Compared with the open-addressing version (2.3.8), chaining keeps each entry at a stable address: a rehash never moves existing nodes, so pointers from find() and references from operator[] stay valid, and load factors above 1 are tolerated gracefully. The costs are a separate allocation per entry and cache-unfriendly pointer chasing during traversal.
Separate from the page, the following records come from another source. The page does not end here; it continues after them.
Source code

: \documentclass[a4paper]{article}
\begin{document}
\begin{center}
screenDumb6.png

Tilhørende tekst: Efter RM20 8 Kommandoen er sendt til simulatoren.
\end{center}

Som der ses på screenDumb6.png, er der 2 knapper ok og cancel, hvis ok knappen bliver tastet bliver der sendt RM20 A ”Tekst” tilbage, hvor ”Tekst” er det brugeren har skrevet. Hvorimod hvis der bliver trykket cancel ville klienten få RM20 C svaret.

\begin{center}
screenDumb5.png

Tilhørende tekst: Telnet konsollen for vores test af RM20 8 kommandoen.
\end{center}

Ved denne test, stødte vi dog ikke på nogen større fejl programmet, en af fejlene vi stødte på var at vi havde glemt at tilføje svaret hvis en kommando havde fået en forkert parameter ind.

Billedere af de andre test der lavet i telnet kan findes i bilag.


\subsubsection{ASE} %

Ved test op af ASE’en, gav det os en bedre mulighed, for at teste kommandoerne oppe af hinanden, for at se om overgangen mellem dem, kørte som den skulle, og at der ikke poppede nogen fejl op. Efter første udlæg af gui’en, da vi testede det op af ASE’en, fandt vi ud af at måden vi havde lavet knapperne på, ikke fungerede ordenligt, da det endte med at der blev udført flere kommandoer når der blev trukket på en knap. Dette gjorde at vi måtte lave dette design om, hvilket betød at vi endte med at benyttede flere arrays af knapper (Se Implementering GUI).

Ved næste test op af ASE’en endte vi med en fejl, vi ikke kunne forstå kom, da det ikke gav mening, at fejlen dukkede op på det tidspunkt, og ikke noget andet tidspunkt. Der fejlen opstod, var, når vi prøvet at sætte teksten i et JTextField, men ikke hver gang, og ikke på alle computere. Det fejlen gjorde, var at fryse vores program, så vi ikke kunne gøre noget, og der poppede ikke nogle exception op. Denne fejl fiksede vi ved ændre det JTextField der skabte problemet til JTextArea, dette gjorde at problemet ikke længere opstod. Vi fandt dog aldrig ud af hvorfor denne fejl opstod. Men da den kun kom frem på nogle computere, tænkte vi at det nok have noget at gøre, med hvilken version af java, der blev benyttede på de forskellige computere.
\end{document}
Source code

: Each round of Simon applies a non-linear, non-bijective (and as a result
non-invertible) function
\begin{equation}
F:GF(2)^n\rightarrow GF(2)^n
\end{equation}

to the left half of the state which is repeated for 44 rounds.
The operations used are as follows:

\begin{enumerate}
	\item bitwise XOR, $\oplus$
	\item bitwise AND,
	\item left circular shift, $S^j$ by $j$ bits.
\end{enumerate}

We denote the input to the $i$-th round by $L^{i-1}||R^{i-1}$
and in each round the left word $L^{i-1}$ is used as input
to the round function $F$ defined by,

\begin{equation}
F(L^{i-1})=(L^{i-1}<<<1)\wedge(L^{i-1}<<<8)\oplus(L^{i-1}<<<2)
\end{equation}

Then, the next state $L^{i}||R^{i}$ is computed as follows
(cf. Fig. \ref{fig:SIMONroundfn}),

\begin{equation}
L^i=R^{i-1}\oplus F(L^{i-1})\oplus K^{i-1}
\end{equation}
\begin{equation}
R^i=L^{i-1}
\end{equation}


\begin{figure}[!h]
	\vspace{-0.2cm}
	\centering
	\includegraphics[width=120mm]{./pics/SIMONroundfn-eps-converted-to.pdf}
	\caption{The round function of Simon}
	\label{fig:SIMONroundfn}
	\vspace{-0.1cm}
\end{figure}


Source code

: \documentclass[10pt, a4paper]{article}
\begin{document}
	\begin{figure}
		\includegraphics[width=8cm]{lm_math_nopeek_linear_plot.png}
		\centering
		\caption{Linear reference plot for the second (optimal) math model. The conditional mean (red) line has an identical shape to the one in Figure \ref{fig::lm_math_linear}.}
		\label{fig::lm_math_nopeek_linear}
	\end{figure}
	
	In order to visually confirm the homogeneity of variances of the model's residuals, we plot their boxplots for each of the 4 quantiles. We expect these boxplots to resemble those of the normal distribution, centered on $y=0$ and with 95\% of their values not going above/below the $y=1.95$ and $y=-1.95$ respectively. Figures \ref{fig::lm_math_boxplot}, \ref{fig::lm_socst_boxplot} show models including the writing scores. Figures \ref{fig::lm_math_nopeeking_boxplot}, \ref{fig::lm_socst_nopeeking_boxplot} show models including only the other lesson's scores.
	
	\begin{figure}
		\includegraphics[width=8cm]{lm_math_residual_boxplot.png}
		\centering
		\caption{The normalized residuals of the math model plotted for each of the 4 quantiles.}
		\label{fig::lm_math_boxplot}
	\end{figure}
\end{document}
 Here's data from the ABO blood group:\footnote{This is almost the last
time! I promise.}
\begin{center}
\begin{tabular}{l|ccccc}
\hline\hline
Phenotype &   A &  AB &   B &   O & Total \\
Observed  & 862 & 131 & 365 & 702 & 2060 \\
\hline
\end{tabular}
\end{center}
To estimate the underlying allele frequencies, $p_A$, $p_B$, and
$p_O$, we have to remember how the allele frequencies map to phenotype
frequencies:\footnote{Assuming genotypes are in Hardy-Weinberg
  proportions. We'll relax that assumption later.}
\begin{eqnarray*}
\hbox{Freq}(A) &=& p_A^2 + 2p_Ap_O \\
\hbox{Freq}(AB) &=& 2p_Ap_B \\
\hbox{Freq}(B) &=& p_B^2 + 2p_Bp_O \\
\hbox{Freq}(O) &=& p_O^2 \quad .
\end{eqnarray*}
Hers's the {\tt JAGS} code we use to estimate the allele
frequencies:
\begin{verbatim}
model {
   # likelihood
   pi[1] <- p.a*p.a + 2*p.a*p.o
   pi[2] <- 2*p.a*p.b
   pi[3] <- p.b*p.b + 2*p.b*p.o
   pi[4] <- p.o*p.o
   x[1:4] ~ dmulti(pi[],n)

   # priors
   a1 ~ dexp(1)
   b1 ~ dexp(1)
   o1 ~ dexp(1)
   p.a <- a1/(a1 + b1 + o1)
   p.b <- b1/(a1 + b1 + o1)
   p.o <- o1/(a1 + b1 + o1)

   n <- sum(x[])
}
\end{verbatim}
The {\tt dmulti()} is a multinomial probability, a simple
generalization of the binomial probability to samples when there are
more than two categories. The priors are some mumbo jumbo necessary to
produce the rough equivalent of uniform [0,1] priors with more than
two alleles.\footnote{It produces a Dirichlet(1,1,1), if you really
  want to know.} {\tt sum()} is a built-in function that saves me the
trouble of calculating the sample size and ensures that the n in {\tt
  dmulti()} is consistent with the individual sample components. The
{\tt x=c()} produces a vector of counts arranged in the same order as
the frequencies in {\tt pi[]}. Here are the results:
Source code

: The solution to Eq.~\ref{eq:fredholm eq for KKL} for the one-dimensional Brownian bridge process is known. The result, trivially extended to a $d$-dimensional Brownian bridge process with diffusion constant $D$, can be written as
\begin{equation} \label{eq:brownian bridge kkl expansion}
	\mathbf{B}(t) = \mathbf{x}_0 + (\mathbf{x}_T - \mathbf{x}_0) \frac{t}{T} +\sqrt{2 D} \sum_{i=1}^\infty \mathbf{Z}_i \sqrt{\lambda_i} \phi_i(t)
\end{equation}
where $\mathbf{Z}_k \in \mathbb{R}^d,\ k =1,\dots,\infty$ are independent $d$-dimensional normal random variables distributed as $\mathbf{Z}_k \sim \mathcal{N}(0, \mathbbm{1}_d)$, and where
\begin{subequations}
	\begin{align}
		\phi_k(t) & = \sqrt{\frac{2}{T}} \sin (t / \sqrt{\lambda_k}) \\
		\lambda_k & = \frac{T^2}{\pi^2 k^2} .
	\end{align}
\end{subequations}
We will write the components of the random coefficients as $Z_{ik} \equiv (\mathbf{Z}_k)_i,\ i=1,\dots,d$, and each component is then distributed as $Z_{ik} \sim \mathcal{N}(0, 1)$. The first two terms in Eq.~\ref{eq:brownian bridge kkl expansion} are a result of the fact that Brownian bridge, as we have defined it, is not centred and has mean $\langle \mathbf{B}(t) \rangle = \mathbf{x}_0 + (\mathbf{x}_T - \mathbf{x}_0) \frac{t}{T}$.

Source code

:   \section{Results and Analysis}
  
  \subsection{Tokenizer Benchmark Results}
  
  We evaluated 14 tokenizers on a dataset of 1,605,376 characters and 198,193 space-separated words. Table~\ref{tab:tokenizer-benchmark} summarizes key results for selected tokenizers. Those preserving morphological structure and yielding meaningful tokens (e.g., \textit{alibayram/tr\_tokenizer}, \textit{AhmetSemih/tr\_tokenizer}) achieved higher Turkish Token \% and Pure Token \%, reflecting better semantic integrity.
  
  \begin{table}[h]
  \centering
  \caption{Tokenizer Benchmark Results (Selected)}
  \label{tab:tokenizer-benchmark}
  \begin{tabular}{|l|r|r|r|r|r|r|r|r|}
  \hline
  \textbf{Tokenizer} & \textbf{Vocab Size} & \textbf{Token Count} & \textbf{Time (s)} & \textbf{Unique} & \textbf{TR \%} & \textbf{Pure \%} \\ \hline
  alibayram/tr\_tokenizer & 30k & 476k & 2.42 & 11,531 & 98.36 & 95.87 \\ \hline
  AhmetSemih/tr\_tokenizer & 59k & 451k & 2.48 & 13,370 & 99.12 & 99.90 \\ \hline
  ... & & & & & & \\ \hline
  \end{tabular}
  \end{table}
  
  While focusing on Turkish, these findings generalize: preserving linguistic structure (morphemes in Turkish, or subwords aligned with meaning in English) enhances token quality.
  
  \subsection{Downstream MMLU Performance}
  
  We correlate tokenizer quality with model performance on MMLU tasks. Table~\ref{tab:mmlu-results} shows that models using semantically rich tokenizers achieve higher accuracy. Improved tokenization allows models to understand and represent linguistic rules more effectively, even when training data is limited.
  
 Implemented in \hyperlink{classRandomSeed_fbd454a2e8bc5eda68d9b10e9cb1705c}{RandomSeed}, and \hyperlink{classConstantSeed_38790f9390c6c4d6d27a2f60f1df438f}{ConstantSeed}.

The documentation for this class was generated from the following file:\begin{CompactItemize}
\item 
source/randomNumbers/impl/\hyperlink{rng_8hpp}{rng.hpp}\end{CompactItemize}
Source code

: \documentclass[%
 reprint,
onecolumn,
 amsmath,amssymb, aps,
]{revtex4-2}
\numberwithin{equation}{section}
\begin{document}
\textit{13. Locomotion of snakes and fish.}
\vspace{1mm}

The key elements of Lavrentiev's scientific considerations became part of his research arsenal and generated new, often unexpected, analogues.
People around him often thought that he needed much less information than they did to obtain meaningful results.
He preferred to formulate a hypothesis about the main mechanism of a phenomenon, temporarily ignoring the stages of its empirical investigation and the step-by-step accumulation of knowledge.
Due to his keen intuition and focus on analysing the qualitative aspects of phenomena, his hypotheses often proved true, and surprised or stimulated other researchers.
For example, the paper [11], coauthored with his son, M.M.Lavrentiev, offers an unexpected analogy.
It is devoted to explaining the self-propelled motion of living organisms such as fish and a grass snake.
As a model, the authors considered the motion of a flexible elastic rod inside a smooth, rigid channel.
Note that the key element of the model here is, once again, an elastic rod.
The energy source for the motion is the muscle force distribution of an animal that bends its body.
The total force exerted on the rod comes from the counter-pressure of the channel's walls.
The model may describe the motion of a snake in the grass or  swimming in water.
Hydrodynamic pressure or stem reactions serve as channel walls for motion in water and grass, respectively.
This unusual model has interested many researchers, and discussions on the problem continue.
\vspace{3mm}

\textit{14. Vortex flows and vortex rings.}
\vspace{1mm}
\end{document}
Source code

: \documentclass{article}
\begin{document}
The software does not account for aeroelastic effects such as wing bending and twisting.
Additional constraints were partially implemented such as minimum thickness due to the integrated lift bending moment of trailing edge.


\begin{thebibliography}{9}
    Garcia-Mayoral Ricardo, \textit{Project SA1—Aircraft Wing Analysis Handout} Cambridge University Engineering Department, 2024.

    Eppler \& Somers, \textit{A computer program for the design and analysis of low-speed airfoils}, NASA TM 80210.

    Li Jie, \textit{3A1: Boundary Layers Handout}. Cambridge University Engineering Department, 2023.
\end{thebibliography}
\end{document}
ChainingHashMap<K, V, Hash>() constructs an empty map.
size() returns the size of the map.
empty() returns whether the map is empty.
insert(k, v) adds an entry with key k and value v to the map, returning true if a new entry was added or false if the key already exists (in which case the map is unchanged and the old value associated with the key is preserved).
erase(k) removes the entry with key k from the map, returning true if the removal was successful or false if the key to be removed was not found.
find(k) returns a pointer to the value associated with key k, or nullptr if the key was not found.
operator[k] returns a reference to key k's associated value (which may be modified), or if necessary, inserts and returns a new entry with the default constructed value if key k was not originally found.
entries() returns all key-value entries in no guaranteed order.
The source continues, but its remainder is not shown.